You'll Never Guess Where This FBI Agent Left a Secret Interrogation Manual

• Mother Jones

For years, the American Civil Liberties Union fought a legal battle to force the FBI to release a range of documents concerning FBI guidelines, including this one, which covers the practices agents are supposed to employ when questioning suspects. Through all this, unbeknownst to the ACLU and the FBI, the manual sat in a government archive open to the public. When the FBI finally relented and provided the ACLU a version of the interrogation guidebook last year, it was heavily redacted; entire pages were blacked out. But the version available at the Library of Congress, which a Mother Jones reporter reviewed last week, contains no redactions.

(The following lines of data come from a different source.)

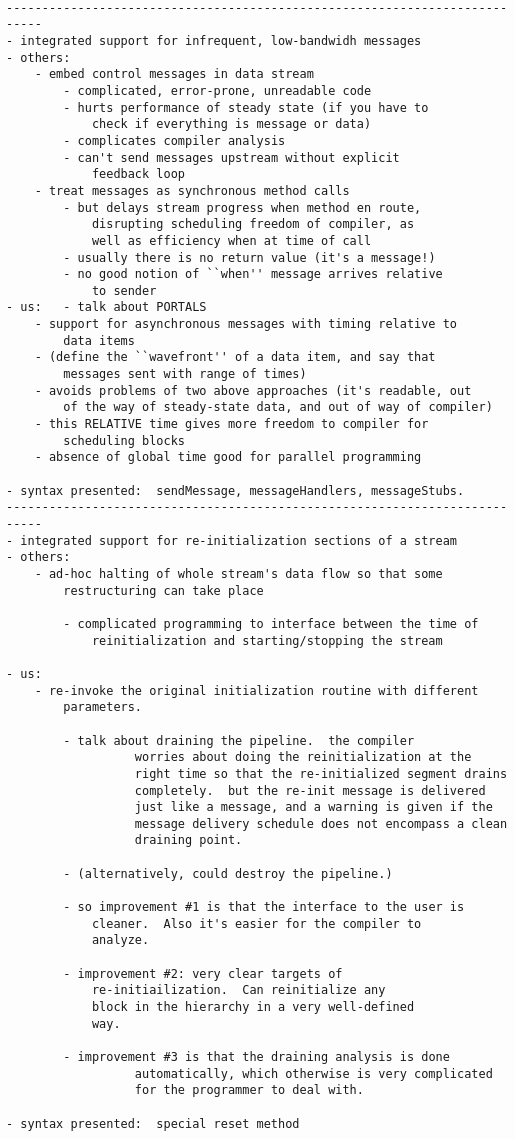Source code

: \begin{verbatim}

---------------------------------------------------------------------------
- integrated support for infrequent, low-bandwidh messages
- others:
	- embed control messages in data stream
		- complicated, error-prone, unreadable code
		- hurts performance of steady state (if you have to 
			check if everything is message or data)
		- complicates compiler analysis
		- can't send messages upstream without explicit
			feedback loop
	- treat messages as synchronous method calls
		- but delays stream progress when method en route, 
			disrupting scheduling freedom of compiler, as
			well as efficiency when at time of call
		- usually there is no return value (it's a message!)
		- no good notion of ``when'' message arrives relative
			to sender
- us: 	- talk about PORTALS
	- support for asynchronous messages with timing relative to
		data items
	- (define the ``wavefront'' of a data item, and say that
		messages sent with range of times)
	- avoids problems of two above approaches (it's readable, out
		of the way of steady-state data, and out of way of compiler)
	- this RELATIVE time gives more freedom to compiler for
		scheduling blocks
	- absence of global time good for parallel programming

- syntax presented:  sendMessage, messageHandlers, messageStubs.
---------------------------------------------------------------------------
- integrated support for re-initialization sections of a stream
- others:	
	- ad-hoc halting of whole stream's data flow so that some
		restructuring can take place
		
		- complicated programming to interface between the time of
			reinitialization and starting/stopping the stream

- us:
	- re-invoke the original initialization routine with different 
		parameters.

		- talk about draining the pipeline.  the compiler
                  worries about doing the reinitialization at the
                  right time so that the re-initialized segment drains
                  completely.  but the re-init message is delivered
                  just like a message, and a warning is given if the
                  message delivery schedule does not encompass a clean
                  draining point.

		- (alternatively, could destroy the pipeline.)

		- so improvement #1 is that the interface to the user is 
			cleaner.  Also it's easier for the compiler to 
			analyze.

		- improvement #2: very clear targets of
			re-initiailization.  Can reinitialize any
			block in the hierarchy in a very well-defined
			way.

		- improvement #3 is that the draining analysis is done
                  automatically, which otherwise is very complicated
                  for the programmer to deal with.

- syntax presented:  special reset method

\end{verbatim}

The 70-plus-page manual ended up in the Library of Congress, thanks to its author, an FBI official who made an unexplainable mistake. This FBI supervisory special agent, who once worked as a unit chief in the FBI's counterterrorism division, registered a copyright for the manual in 2010 and deposited a copy with the US Copyright Office, where members of the public can inspect it upon request. What's particularly strange about this episode is that government documents cannot be copyrighted.

"A document that has not been released does not even need a copyright," says Steven Aftergood, a government secrecy expert at the Federation of American Scientists. "Who is going to plagiarize from it? Even if you wanted to, you couldn't violate the copyright because you don't have the document. It isn't available."

"The whole thing is a comedy of errors," he adds. "It sounds like gross incompetence and ignorance."